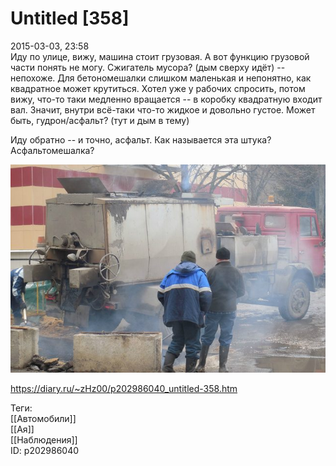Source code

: Untitled [358]
===============

   
 2015-03-03, 23:58   
  Иду по улице, вижу, машина стоит грузовая. А вот функцию грузовой части понять не могу. Сжигатель мусора? (дым сверху идёт) -- непохоже. Для бетономешалки слишком маленькая и непонятно, как квадратное может крутиться. Хотел уже у рабочих спросить, потом вижу, что-то таки медленно вращается -- в коробку квадратную входит вал. Значит, внутри всё-таки что-то жидкое и довольно густое. Может быть, гудрон/асфальт? (тут и дым в тему)   
   
 Иду обратно -- и точно, асфальт. Как называется эта штука? Асфальтомешалка?   
   
   [![](pics/oqMs22al.jpg)](https://i.imgur.com/oqMs22a.jpg)     
    
 <https://diary.ru/~zHz00/p202986040_untitled-358.htm>   
   
 Теги:   
 [[Автомобили]]   
 [[Ая]]   
 [[Наблюдения]]   
 ID: p202986040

■ ■ ■ ■

Task prompt: If a line holds a picture, skip the picture and transcribe the rest of the material exactly.

Exercise output:
Source code

: Untitled [358]
===============

   
 2015-03-03, 23:58   
  Иду по улице, вижу, машина стоит грузовая. А вот функцию грузовой части понять не могу. Сжигатель мусора? (дым сверху идёт) -- непохоже. Для бетономешалки слишком маленькая и непонятно, как квадратное может крутиться. Хотел уже у рабочих спросить, потом вижу, что-то таки медленно вращается -- в коробку квадратную входит вал. Значит, внутри всё-таки что-то жидкое и довольно густое. Может быть, гудрон/асфальт? (тут и дым в тему)   
   
 Иду обратно -- и точно, асфальт. Как называется эта штука? Асфальтомешалка?   
   
   [![](pics/oqMs22al.jpg)](https://i.imgur.com/oqMs22a.jpg)     
    
 <https://diary.ru/~zHz00/p202986040_untitled-358.htm>   
   
 Теги:   
 [[Автомобили]]   
 [[Ая]]   
 [[Наблюдения]]   
 ID: p202986040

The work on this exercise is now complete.